TASK STATEMENT — Leave out the pictures and copy every record exactly.

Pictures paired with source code
*** Begin section ***
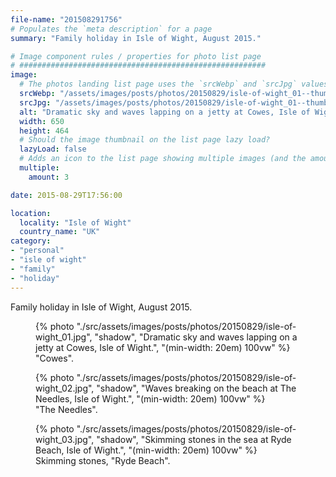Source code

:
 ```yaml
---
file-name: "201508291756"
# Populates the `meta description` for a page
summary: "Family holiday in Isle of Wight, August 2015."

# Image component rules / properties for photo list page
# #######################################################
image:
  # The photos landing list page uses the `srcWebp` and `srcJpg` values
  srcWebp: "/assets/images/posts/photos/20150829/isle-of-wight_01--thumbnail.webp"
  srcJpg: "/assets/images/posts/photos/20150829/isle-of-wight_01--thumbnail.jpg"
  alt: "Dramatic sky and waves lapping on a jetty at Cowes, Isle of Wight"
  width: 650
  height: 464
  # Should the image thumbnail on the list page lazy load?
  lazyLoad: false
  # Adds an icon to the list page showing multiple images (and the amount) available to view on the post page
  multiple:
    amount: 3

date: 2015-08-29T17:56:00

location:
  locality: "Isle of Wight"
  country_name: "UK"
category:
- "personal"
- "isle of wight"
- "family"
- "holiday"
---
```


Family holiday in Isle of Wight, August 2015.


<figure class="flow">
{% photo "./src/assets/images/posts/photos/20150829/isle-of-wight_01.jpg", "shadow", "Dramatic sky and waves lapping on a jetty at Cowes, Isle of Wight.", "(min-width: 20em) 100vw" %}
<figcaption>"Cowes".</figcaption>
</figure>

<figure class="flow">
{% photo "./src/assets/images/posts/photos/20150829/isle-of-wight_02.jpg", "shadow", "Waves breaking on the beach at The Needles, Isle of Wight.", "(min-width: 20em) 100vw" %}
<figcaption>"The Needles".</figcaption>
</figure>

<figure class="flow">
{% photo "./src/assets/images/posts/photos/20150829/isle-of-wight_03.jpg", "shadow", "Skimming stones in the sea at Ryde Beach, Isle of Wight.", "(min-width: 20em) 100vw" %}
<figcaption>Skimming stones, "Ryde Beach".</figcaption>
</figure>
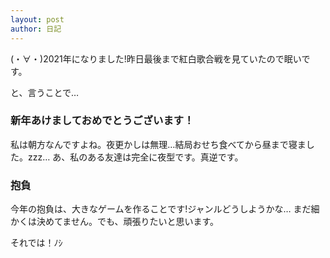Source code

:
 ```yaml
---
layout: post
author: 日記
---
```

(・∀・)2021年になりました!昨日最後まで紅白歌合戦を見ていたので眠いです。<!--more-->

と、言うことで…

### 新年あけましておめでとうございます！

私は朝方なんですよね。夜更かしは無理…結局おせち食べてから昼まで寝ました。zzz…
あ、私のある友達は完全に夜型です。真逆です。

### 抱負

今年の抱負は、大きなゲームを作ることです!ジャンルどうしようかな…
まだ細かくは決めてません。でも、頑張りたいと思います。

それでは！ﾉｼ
*** End section ***
ANSWER SECTION —
Source code

:
 ```yaml
---
file-name: "201508291756"
# Populates the `meta description` for a page
summary: "Family holiday in Isle of Wight, August 2015."

# Image component rules / properties for photo list page
# #######################################################
image:
  # The photos landing list page uses the `srcWebp` and `srcJpg` values
  srcWebp: "/assets/images/posts/photos/20150829/isle-of-wight_01--thumbnail.webp"
  srcJpg: "/assets/images/posts/photos/20150829/isle-of-wight_01--thumbnail.jpg"
  alt: "Dramatic sky and waves lapping on a jetty at Cowes, Isle of Wight"
  width: 650
  height: 464
  # Should the image thumbnail on the list page lazy load?
  lazyLoad: false
  # Adds an icon to the list page showing multiple images (and the amount) available to view on the post page
  multiple:
    amount: 3

date: 2015-08-29T17:56:00

location:
  locality: "Isle of Wight"
  country_name: "UK"
category:
- "personal"
- "isle of wight"
- "family"
- "holiday"
---
```


Family holiday in Isle of Wight, August 2015.


<figure class="flow">
{% photo "./src/assets/images/posts/photos/20150829/isle-of-wight_01.jpg", "shadow", "Dramatic sky and waves lapping on a jetty at Cowes, Isle of Wight.", "(min-width: 20em) 100vw" %}
<figcaption>"Cowes".</figcaption>
</figure>

<figure class="flow">
{% photo "./src/assets/images/posts/photos/20150829/isle-of-wight_02.jpg", "shadow", "Waves breaking on the beach at The Needles, Isle of Wight.", "(min-width: 20em) 100vw" %}
<figcaption>"The Needles".</figcaption>
</figure>

<figure class="flow">
{% photo "./src/assets/images/posts/photos/20150829/isle-of-wight_03.jpg", "shadow", "Skimming stones in the sea at Ryde Beach, Isle of Wight.", "(min-width: 20em) 100vw" %}
<figcaption>Skimming stones, "Ryde Beach".</figcaption>
</figure>
Source code

:
 ```yaml
---
layout: post
author: 日記
---
```

(・∀・)2021年になりました!昨日最後まで紅白歌合戦を見ていたので眠いです。<!--more-->

と、言うことで…

### 新年あけましておめでとうございます！

私は朝方なんですよね。夜更かしは無理…結局おせち食べてから昼まで寝ました。zzz…
あ、私のある友達は完全に夜型です。真逆です。

### 抱負

今年の抱負は、大きなゲームを作ることです!ジャンルどうしようかな…
まだ細かくは決めてません。でも、頑張りたいと思います。

それでは！ﾉｼ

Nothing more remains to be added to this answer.